§ **PROBLEM**
Could you write out the line containing "- **藜科**：甜菜、菠菜、瑞士甜菜" and all the lines below it in the data, exactly, through the final one and nothing else?

§ **SUPPLIED MATERIAL**
***
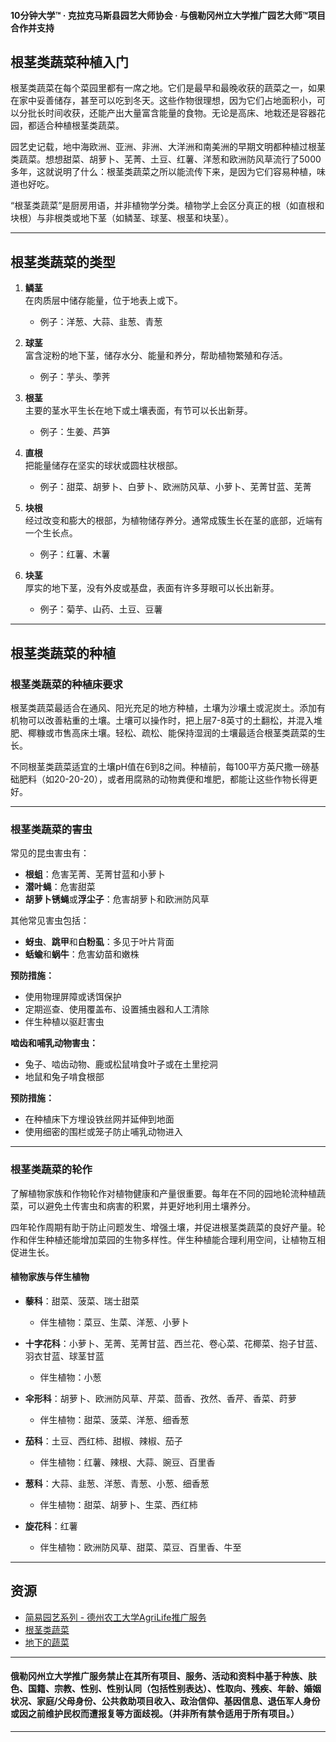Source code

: #### 10分钟大学™ · 克拉克马斯县园艺大师协会 · 与俄勒冈州立大学推广园艺大师™项目合作并支持

## 根茎类蔬菜种植入门

根茎类蔬菜在每个菜园里都有一席之地。它们是最早和最晚收获的蔬菜之一，如果在家中妥善储存，甚至可以吃到冬天。这些作物很理想，因为它们占地面积小，可以分批长时间收获，还能产出大量富含能量的食物。无论是高床、地栽还是容器花园，都适合种植根茎类蔬菜。

园艺史记载，地中海欧洲、亚洲、非洲、大洋洲和南美洲的早期文明都种植过根茎类蔬菜。想想甜菜、胡萝卜、芜菁、土豆、红薯、洋葱和欧洲防风草流行了5000多年，这就说明了什么：根茎类蔬菜之所以能流传下来，是因为它们容易种植，味道也好吃。

“根茎类蔬菜”是厨房用语，并非植物学分类。植物学上会区分真正的根（如直根和块根）与非根类或地下茎（如鳞茎、球茎、根茎和块茎）。

---

## 根茎类蔬菜的类型

1. **鳞茎**  
   在肉质层中储存能量，位于地表上或下。  
   - 例子：洋葱、大蒜、韭葱、青葱

2. **球茎**  
   富含淀粉的地下茎，储存水分、能量和养分，帮助植物繁殖和存活。  
   - 例子：芋头、荸荠

3. **根茎**  
   主要的茎水平生长在地下或土壤表面，有节可以长出新芽。  
   - 例子：生姜、芦笋

4. **直根**  
   把能量储存在坚实的球状或圆柱状根部。  
   - 例子：甜菜、胡萝卜、白萝卜、欧洲防风草、小萝卜、芜菁甘蓝、芜菁

5. **块根**  
   经过改变和膨大的根部，为植物储存养分。通常成簇生长在茎的底部，近端有一个生长点。  
   - 例子：红薯、木薯

6. **块茎**  
   厚实的地下茎，没有外皮或基盘，表面有许多芽眼可以长出新芽。  
   - 例子：菊芋、山药、土豆、豆薯

---

## 根茎类蔬菜的种植

### 根茎类蔬菜的种植床要求

根茎类蔬菜最适合在通风、阳光充足的地方种植，土壤为沙壤土或泥炭土。添加有机物可以改善粘重的土壤。土壤可以操作时，把上层7-8英寸的土翻松，并混入堆肥、椰糠或市售高床土壤。轻松、疏松、能保持湿润的土壤最适合根茎类蔬菜的生长。

不同根茎类蔬菜适宜的土壤pH值在6到8之间。种植前，每100平方英尺撒一磅基础肥料（如20-20-20），或者用腐熟的动物粪便和堆肥，都能让这些作物长得更好。

---

### 根茎类蔬菜的害虫

常见的昆虫害虫有：
- **根蛆**：危害芜菁、芜菁甘蓝和小萝卜
- **潜叶蝇**：危害甜菜
- **胡萝卜锈蝇**或**浮尘子**：危害胡萝卜和欧洲防风草

其他常见害虫包括：
- **蚜虫**、**跳甲**和**白粉虱**：多见于叶片背面
- **蛞蝓**和**蜗牛**：危害幼苗和嫩株

**预防措施：**
- 使用物理屏障或诱饵保护
- 定期巡查、使用覆盖布、设置捕虫器和人工清除
- 伴生种植以驱赶害虫

**啮齿和哺乳动物害虫：**
- 兔子、啮齿动物、鹿或松鼠啃食叶子或在土里挖洞
- 地鼠和兔子啃食根部

**预防措施：**
- 在种植床下方埋设铁丝网并延伸到地面
- 使用细密的围栏或笼子防止哺乳动物进入

---

### 根茎类蔬菜的轮作

了解植物家族和作物轮作对植物健康和产量很重要。每年在不同的园地轮流种植蔬菜，可以避免土传害虫和病害的积累，并更好地利用土壤养分。

四年轮作周期有助于防止问题发生、增强土壤，并促进根茎类蔬菜的良好产量。轮作和伴生种植还能增加菜园的生物多样性。伴生种植能合理利用空间，让植物互相促进生长。

#### 植物家族与伴生植物

- **藜科**：甜菜、菠菜、瑞士甜菜  
  - 伴生植物：菜豆、生菜、洋葱、小萝卜

- **十字花科**：小萝卜、芜菁、芜菁甘蓝、西兰花、卷心菜、花椰菜、抱子甘蓝、羽衣甘蓝、球茎甘蓝  
  - 伴生植物：小葱

- **伞形科**：胡萝卜、欧洲防风草、芹菜、茴香、孜然、香芹、香菜、莳萝  
  - 伴生植物：甜菜、菠菜、洋葱、细香葱

- **茄科**：土豆、西红柿、甜椒、辣椒、茄子  
  - 伴生植物：红薯、辣根、大蒜、豌豆、百里香

- **葱科**：大蒜、韭葱、洋葱、青葱、小葱、细香葱  
  - 伴生植物：甜菜、胡萝卜、生菜、西红柿

- **旋花科**：红薯  
  - 伴生植物：欧洲防风草、甜菜、菜豆、百里香、牛至

---

## 资源

- [简易园艺系列 - 德州农工大学AgriLife推广服务](https://aggie-horticulture.tamu.edu/vegetable/easy-gardening-series/)
- [根茎类蔬菜](https://ag.umass.edu/sites/ag.umass.edu/files/fact-sheets/pdf/root_crops.pdf)
- [地下的蔬菜](https://washingtoncountymastergardeners.org/wp-content/uploads/2024/04/Root-Crops-Vegetable-Underground.pdf)

---

#### 俄勒冈州立大学推广服务禁止在其所有项目、服务、活动和资料中基于种族、肤色、国籍、宗教、性别、性别认同（包括性别表达）、性取向、残疾、年龄、婚姻状况、家庭/父母身份、公共救助项目收入、政治信仰、基因信息、退伍军人身份或因之前维护民权而遭报复等方面歧视。（并非所有禁令适用于所有项目。）
---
***
§ **REPLY**
- **藜科**：甜菜、菠菜、瑞士甜菜  
  - 伴生植物：菜豆、生菜、洋葱、小萝卜

- **十字花科**：小萝卜、芜菁、芜菁甘蓝、西兰花、卷心菜、花椰菜、抱子甘蓝、羽衣甘蓝、球茎甘蓝  
  - 伴生植物：小葱

- **伞形科**：胡萝卜、欧洲防风草、芹菜、茴香、孜然、香芹、香菜、莳萝  
  - 伴生植物：甜菜、菠菜、洋葱、细香葱

- **茄科**：土豆、西红柿、甜椒、辣椒、茄子  
  - 伴生植物：红薯、辣根、大蒜、豌豆、百里香

- **葱科**：大蒜、韭葱、洋葱、青葱、小葱、细香葱  
  - 伴生植物：甜菜、胡萝卜、生菜、西红柿

- **旋花科**：红薯  
  - 伴生植物：欧洲防风草、甜菜、菜豆、百里香、牛至

---

## 资源

- [简易园艺系列 - 德州农工大学AgriLife推广服务](https://aggie-horticulture.tamu.edu/vegetable/easy-gardening-series/)
- [根茎类蔬菜](https://ag.umass.edu/sites/ag.umass.edu/files/fact-sheets/pdf/root_crops.pdf)
- [地下的蔬菜](https://washingtoncountymastergardeners.org/wp-content/uploads/2024/04/Root-Crops-Vegetable-Underground.pdf)

---

#### 俄勒冈州立大学推广服务禁止在其所有项目、服务、活动和资料中基于种族、肤色、国籍、宗教、性别、性别认同（包括性别表达）、性取向、残疾、年龄、婚姻状况、家庭/父母身份、公共救助项目收入、政治信仰、基因信息、退伍军人身份或因之前维护民权而遭报复等方面歧视。（并非所有禁令适用于所有项目。）
---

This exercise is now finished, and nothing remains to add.